I did not know, shame on me, that satyagraha was founded on 11 September. I know of course that 11 of September is 9/11. Now, that is I guess the might of the mighty. But it seems that there are more co-incidences between these two symbolic events that share the same date. B. R. Nanda in his article in Express tells us about it.
Soon after the Hiroshima and Nagasaki bombing in 1945, the Mahatma had questioned Nehru on the atom bomb. In Nehru’s words, “with deep human compassion loading his gentle eyes,” he remarked that this wanton destruction had confirmed his faith in God and non-violence, and that “now he realised the full significance of the holy mission for which God had created him and armed him with the mantra of non-violence”. Nehru recalled later that, as Gandhi uttered these words, he had resolved then and there to make it his mission to fight and outlaw the bomb.(Ironic that his daughter should be the one to contradict such a mission.)

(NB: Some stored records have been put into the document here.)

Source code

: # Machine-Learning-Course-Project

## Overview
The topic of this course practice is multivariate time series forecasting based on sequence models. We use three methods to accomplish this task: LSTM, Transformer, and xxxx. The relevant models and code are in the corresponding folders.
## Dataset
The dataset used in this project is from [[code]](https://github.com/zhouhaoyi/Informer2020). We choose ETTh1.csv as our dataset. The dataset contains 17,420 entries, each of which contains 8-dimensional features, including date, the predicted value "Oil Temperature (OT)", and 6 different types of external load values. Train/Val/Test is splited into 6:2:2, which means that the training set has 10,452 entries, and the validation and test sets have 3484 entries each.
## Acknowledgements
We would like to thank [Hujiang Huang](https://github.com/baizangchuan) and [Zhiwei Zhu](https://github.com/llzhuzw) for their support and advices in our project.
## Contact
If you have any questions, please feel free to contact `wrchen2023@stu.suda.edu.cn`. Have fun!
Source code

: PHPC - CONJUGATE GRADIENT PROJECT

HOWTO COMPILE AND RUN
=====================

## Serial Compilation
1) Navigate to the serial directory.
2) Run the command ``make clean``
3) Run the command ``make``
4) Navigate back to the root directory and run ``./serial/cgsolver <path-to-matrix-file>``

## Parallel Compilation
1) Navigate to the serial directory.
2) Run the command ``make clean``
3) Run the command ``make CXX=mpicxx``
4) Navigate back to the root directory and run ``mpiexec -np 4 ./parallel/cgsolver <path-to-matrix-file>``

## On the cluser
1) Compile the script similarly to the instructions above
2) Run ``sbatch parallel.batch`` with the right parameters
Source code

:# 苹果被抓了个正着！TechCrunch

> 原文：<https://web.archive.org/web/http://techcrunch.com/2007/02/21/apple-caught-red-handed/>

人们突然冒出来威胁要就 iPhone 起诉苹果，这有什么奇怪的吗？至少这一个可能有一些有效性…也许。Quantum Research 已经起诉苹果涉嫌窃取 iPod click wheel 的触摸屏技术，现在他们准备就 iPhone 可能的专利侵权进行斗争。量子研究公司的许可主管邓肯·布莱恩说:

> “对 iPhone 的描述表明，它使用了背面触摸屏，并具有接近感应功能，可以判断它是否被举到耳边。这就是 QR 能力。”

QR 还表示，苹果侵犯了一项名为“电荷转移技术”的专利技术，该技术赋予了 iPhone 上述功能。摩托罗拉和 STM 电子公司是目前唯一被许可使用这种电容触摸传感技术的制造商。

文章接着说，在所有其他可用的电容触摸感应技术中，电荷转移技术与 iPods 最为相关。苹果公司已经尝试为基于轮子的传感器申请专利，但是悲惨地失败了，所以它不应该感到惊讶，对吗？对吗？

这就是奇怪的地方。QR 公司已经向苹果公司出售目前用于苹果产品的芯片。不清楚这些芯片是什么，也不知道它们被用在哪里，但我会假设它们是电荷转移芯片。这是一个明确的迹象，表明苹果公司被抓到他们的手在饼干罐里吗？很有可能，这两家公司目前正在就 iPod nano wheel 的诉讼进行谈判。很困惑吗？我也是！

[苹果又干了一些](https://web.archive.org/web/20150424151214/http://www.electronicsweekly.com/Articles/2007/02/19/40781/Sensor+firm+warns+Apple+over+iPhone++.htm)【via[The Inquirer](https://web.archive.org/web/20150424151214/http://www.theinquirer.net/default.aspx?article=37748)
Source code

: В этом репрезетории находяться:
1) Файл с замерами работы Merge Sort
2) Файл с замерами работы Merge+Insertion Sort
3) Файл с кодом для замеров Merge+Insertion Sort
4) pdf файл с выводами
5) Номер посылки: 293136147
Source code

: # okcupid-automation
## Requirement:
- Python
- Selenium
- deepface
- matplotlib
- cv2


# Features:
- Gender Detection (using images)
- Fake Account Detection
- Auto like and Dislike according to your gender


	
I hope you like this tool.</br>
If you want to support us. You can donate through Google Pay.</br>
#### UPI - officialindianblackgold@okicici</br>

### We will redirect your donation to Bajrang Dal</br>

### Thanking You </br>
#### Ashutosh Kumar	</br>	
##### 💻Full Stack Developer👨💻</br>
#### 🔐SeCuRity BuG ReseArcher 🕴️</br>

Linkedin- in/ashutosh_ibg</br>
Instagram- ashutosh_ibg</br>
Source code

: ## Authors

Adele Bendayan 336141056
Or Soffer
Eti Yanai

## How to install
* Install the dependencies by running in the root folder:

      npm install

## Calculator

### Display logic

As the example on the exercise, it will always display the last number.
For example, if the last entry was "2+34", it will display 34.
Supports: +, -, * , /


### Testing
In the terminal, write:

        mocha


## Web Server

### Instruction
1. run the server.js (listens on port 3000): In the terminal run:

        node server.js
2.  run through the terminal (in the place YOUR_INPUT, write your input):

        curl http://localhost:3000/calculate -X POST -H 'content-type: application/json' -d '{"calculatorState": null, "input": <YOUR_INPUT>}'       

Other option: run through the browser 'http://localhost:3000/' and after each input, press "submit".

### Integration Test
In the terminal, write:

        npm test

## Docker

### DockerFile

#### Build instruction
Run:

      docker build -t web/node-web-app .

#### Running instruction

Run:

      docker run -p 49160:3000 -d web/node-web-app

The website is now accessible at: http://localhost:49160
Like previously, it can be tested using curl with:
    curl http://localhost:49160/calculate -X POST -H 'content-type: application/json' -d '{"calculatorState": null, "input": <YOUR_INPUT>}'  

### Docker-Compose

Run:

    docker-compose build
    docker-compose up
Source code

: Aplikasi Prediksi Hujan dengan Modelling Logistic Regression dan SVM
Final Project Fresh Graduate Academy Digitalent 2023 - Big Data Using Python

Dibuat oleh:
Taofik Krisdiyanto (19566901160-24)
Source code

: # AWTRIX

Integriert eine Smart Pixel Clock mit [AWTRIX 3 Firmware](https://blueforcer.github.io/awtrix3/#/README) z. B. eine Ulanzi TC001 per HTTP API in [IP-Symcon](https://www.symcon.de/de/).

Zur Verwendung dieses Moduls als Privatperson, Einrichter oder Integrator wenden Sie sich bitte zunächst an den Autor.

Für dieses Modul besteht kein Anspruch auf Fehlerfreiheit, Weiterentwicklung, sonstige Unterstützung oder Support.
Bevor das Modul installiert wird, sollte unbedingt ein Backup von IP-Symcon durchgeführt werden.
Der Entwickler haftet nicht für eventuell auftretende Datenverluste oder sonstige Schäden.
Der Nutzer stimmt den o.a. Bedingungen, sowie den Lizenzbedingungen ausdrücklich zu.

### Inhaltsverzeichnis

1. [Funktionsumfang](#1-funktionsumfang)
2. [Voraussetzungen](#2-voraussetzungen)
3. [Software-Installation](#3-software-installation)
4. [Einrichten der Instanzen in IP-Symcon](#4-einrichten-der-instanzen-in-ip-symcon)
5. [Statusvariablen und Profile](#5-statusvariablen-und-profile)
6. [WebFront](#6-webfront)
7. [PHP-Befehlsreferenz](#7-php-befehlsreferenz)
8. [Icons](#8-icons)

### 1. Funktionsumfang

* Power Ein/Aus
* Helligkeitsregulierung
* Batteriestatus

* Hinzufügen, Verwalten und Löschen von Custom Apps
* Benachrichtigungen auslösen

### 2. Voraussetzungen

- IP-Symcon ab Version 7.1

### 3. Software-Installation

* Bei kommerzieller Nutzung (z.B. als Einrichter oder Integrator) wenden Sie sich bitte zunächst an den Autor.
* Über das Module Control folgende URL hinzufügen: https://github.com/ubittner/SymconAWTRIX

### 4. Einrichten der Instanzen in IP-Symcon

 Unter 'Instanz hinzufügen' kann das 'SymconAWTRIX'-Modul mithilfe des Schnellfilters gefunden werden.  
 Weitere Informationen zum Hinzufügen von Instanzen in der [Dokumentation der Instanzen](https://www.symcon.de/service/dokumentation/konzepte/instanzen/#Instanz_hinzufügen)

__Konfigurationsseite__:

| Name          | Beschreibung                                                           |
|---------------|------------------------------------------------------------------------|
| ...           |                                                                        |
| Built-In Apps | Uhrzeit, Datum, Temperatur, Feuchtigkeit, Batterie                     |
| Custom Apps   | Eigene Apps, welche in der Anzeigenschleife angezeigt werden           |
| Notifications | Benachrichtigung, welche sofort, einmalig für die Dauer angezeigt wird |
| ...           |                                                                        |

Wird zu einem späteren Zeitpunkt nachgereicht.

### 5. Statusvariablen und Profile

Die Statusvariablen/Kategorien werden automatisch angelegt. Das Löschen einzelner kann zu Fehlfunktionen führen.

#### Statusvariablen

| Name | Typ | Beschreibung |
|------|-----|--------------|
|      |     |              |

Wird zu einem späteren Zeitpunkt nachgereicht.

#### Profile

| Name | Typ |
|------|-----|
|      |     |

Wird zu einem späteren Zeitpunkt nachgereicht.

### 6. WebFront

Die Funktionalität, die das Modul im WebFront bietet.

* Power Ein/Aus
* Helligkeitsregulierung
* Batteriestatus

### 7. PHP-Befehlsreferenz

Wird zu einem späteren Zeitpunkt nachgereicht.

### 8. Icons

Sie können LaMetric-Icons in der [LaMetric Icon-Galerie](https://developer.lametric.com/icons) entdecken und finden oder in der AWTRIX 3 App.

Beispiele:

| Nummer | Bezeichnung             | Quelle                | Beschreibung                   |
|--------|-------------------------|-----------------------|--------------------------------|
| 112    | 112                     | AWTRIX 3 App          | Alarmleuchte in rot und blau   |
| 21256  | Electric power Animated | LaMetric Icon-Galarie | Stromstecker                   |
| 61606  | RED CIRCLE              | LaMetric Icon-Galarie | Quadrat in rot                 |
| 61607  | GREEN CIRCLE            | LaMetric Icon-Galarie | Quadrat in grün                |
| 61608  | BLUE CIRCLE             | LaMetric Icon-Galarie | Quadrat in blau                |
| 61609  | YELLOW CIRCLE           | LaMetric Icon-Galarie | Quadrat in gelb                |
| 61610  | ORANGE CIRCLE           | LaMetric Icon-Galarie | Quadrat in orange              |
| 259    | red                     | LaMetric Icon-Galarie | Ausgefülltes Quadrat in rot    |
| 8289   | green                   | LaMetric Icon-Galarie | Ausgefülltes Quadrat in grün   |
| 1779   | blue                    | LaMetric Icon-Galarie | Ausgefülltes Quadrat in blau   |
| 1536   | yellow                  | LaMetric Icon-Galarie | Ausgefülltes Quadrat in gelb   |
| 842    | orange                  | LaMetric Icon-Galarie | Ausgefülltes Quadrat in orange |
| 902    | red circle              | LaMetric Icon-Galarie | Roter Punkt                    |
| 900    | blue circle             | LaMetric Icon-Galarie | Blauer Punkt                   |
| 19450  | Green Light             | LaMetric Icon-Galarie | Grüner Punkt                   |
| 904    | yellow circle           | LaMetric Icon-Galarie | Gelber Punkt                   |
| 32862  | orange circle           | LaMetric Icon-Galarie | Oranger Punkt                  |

When Nehru visited the US he related his conversation with Gandhi to Albert Einstein. With a twinkle in his eyes, Einstein wrote down a number of dates on one side, and events on the other, to show the parallel evolution of the nuclear bomb and Gandhi’s satyagraha respectively — almost from decade to decade since the beginning of the 20th century. It turned out that by a strange coincidence that while Einstein and his fellow scientists were engaged in work which made the fission of the atom possible, Gandhi was embarking on his experiments in peaceful, non-violent satyagraha in South Africa.
“Peace will not come out of a clash of arms, but out of justice lived and done by unarmed nations in the face of odds”. — Mahatma Gandhi
Now we should take sides between the two. Rather, we should review on which side we are.